BEGIN

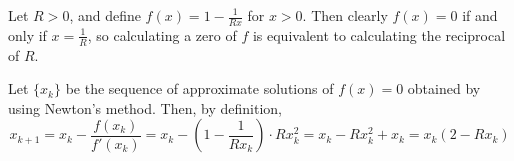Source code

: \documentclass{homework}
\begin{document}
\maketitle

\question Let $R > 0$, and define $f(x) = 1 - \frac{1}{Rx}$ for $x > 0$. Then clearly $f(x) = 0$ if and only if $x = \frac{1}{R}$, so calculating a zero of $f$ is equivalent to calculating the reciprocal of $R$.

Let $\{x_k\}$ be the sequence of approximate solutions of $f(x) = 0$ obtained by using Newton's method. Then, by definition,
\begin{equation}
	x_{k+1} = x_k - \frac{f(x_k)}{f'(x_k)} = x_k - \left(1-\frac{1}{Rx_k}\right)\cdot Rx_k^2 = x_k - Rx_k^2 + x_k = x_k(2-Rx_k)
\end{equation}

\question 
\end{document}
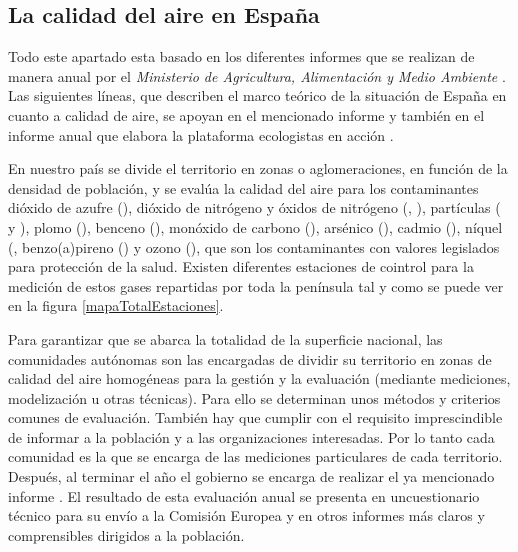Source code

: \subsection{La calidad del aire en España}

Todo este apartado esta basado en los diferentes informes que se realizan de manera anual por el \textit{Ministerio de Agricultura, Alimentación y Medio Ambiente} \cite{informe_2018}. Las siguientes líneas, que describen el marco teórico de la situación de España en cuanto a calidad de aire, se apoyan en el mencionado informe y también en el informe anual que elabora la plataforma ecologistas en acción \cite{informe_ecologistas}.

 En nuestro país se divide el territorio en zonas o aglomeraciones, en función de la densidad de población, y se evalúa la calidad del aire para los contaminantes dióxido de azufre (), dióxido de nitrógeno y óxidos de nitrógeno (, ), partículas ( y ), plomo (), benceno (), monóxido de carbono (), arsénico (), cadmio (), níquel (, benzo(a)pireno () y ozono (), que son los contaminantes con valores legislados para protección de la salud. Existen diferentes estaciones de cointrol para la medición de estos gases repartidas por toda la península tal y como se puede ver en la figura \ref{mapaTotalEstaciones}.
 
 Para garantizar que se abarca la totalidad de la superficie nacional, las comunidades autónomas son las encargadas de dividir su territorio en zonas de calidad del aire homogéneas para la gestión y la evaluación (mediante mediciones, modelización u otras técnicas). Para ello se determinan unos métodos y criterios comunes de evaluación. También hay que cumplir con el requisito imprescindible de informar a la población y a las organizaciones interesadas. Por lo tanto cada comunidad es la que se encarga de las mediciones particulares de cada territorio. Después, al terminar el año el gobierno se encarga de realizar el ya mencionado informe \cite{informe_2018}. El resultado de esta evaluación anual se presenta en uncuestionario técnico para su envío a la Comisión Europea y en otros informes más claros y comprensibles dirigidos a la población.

END
BEGIN

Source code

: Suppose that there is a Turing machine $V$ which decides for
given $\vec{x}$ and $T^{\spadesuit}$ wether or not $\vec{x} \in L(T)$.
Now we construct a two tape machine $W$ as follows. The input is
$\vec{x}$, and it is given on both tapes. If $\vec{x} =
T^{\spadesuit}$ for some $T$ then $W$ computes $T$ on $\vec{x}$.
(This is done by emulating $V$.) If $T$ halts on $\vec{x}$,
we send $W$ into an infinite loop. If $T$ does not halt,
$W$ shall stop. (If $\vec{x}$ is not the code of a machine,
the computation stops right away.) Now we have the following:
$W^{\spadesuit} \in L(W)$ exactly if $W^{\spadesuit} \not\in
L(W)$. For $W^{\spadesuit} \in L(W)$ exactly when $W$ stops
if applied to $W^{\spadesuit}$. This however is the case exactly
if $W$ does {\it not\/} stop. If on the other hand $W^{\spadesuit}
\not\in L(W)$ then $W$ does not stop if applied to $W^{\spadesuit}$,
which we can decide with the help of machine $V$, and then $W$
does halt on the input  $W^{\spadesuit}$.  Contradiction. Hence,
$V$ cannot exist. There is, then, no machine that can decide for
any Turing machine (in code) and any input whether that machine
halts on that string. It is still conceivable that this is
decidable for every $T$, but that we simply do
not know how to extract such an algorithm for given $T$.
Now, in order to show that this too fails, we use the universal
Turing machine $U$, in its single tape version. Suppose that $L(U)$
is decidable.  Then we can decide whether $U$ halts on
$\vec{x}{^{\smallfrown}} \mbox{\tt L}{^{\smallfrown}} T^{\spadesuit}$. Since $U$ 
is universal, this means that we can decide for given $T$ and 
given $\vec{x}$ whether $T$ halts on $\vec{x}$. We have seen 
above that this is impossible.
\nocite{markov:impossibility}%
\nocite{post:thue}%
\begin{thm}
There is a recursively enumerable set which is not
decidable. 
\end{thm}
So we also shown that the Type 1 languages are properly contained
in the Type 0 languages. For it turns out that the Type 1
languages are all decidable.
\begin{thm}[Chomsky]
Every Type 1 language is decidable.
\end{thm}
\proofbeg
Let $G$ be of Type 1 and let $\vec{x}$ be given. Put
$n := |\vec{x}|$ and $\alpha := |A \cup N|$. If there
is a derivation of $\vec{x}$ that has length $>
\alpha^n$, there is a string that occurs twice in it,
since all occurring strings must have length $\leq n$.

END

- Aim of the exercise -
Print again the lines of the entries above that fall between the line holding "is universal, this" and the line holding "since all occurring", inclusive, exactly as they stand.

- Task solution -
is universal, this means that we can decide for given $T$ and 
given $\vec{x}$ whether $T$ halts on $\vec{x}$. We have seen 
above that this is impossible.
\nocite{markov:impossibility}%
\nocite{post:thue}%
\begin{thm}
There is a recursively enumerable set which is not
decidable. 
\end{thm}
So we also shown that the Type 1 languages are properly contained
in the Type 0 languages. For it turns out that the Type 1
languages are all decidable.
\begin{thm}[Chomsky]
Every Type 1 language is decidable.
\end{thm}
\proofbeg
Let $G$ be of Type 1 and let $\vec{x}$ be given. Put
$n := |\vec{x}|$ and $\alpha := |A \cup N|$. If there
is a derivation of $\vec{x}$ that has length $>
\alpha^n$, there is a string that occurs twice in it,
since all occurring strings must have length $\leq n$.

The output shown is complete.